Grand design sistem transportasi
Sumber kemacetan dan
kesemrawutan transportasi darat di Indonesia lebih disebabkan belum adanya visi
pemerintah dalam merancang desain besar sistem transportasi darat.
Belum adanya sistem
transportasi massal yang memadai dan nyaman seperti di negara lain seperti
Jepang, China, bahkan Singapura dan Malaysia menjadikan Indonesia tertinggal
empat sampai lima langkah dari negara tetangga tersebut.
Negeri kita, terutama Dinas
Perhubungan malah getol memberikan izin baru kepada angkot-angkot hingga menjadikan
Jakarta dan kota-kota sekitarnya menjadi kota seribu angkot.
Tidak adanya grand desain
sistem transportasi terlihat pada pembangunan infrastruktur yang acak-acakan
dan terkesan menganut kebijakan yang mendadak dan hanya cari proyek saja.
Pemerintah lebih menyukai
cara-cara instan daripada mengeluarkan kebijakan jangka panjang yang berdampak
pada turunnya minat masyarakat menggunakan kendaraan pribadi dan lebih menyukai
menggunakan sarana angkutan massal.
Apa kabarnya MRT dan
monorel?
Kementerian Perhubungan
mengklaim sudah mempunyai grand design transportasi yang tertuang dalam Sistem
Transportasi Nasional (Sistranas).
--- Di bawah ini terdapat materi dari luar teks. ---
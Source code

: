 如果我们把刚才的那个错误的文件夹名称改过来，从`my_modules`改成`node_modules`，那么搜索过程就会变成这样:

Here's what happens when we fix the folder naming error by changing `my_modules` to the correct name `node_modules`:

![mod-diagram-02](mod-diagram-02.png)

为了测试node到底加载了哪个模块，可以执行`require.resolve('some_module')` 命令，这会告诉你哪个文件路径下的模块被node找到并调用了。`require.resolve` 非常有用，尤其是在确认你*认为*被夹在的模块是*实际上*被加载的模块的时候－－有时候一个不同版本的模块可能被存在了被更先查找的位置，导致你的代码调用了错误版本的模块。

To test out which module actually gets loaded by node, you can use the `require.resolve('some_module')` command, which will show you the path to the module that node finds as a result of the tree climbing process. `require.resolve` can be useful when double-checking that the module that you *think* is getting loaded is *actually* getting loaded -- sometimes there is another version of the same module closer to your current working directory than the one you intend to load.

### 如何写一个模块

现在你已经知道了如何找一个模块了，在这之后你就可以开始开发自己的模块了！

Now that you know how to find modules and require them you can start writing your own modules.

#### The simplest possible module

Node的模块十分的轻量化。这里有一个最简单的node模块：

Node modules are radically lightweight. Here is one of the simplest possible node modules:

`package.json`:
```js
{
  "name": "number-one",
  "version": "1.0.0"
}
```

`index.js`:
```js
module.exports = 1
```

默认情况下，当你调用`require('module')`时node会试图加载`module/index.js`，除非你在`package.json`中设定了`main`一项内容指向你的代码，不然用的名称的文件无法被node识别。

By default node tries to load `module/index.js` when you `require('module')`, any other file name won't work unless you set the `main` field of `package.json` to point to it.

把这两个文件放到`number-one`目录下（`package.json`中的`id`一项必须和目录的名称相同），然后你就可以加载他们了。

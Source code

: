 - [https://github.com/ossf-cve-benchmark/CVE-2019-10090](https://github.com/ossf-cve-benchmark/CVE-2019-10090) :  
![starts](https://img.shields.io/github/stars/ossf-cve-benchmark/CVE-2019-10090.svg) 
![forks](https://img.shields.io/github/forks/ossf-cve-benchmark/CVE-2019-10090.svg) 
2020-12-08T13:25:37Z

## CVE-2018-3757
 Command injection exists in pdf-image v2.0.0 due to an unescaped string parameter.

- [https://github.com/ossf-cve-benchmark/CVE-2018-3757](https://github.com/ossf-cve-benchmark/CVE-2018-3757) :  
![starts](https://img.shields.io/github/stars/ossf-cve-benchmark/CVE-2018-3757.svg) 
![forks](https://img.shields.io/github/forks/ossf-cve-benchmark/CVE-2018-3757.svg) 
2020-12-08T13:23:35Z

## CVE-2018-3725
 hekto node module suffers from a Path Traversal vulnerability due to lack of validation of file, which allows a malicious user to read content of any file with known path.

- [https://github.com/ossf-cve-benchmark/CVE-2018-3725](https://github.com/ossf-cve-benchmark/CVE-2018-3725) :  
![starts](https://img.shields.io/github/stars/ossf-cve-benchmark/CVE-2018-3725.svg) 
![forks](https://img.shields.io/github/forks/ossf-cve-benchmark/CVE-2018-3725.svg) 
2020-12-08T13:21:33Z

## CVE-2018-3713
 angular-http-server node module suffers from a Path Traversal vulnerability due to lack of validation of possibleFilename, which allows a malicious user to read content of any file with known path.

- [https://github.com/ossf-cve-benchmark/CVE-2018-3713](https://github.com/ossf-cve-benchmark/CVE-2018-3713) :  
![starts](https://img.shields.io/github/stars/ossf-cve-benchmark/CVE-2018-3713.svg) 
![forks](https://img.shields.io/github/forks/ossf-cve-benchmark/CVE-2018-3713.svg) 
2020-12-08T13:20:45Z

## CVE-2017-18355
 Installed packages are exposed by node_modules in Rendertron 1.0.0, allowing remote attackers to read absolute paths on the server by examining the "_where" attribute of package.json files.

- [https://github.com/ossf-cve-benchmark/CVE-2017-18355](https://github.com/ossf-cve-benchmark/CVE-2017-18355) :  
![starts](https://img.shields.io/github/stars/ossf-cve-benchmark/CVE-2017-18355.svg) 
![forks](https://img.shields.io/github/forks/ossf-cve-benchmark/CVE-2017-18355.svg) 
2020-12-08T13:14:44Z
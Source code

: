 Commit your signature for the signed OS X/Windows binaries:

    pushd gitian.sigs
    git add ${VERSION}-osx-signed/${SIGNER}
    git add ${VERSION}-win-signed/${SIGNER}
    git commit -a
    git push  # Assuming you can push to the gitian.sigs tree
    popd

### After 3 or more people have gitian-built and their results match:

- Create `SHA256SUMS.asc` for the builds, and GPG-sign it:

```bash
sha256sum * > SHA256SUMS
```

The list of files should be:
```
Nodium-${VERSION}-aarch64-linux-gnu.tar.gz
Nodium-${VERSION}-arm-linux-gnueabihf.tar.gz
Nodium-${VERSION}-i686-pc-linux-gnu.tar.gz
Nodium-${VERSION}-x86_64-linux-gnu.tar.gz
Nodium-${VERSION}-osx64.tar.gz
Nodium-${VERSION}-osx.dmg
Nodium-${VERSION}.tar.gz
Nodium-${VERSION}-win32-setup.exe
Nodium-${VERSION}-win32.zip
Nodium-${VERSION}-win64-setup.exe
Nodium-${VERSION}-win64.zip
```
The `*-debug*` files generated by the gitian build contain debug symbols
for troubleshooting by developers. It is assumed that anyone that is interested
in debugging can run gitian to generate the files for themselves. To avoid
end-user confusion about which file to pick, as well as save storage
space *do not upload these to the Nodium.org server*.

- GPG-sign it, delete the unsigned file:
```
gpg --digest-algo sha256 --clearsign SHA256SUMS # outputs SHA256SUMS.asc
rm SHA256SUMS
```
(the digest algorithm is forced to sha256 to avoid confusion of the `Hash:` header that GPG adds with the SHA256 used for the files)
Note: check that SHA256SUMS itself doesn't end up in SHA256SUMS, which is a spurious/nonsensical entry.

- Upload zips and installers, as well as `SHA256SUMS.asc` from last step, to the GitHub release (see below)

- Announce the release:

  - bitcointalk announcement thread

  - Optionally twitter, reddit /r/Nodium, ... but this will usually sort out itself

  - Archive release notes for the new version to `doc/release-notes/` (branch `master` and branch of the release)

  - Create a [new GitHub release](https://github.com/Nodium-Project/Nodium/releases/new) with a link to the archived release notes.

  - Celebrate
Sistem ini memuat tatanan transportasi, baik
darat, laut, dan udara yang terkoordinasi, sehingga diharapkan bisa membentuk
sistem transportasi yang efektif dan efisien.
Sesuai Sistranas, sistem MRT
seharusnya sudah diwujudkan. Namun, baru 2012 pembangunan MRT fase pertama
jalan. Ini diakibatkan tidak terkoordinasinya kebijakan pemerintah daerah dan
pusat, sehingga implementasinya macet.
Jakarta, misalnya, selain
busway, kita pernah mendengar akan dikembangkan sistem transportasi monorel,
kereta api bawah tanah (subway), dan juga waterway yang memanfaatkan aliran
sungai.
Namun, rencana itu selalu
terkendala berbagai masalah, seperti sulitnya pembebasan lahan, regulasi, dan
interkoneksi. Moda transportasi di Jakarta tidak saling terkoneksi, sehingga
kendaraan pribadi lagi-lagi menjadi pilihan.
Pembangunan moda
transportasi massal yang berupa MRT (subway atau monorail) beserta sistem yang
mendukungnya yang telah digagas oleh Pemerintah Provinsi Jakarta jauh jauh
hari, hal ini didukung oleh pemerintah akan tetapi realisasinya sangat lambat
dan terkesan setengah hati. Mungkin banyak tarik menarik kepentingan di
dalamnya.
Bila dibandingkan dengan
Busway, moda transportasi MRT lebih banyak mengangkut pengguna sarana umum
daripada Busway yang kapasitas angkutnya terbatas dan menggunakan sebagian ruas
jalan.
Mega proyek yang ada bukan
tanpa masalah. Setelah sempat berhenti karena kehabisan dana pada 25 Maret
2009, Pemerintah Pusat dan Pemerintah Provinsi DKI Jakarta meneruskan
pembangunan dan proyek MRT dengan disponsori JICA (Japan International
Cooperation Agency) dengan biaya pinjaman diperkirakan total 120 miliar yen.
Investasi yang bukan main
main besarnya dan kalaupun gagal akan menjadi aib tersendiri bagi pemerintah.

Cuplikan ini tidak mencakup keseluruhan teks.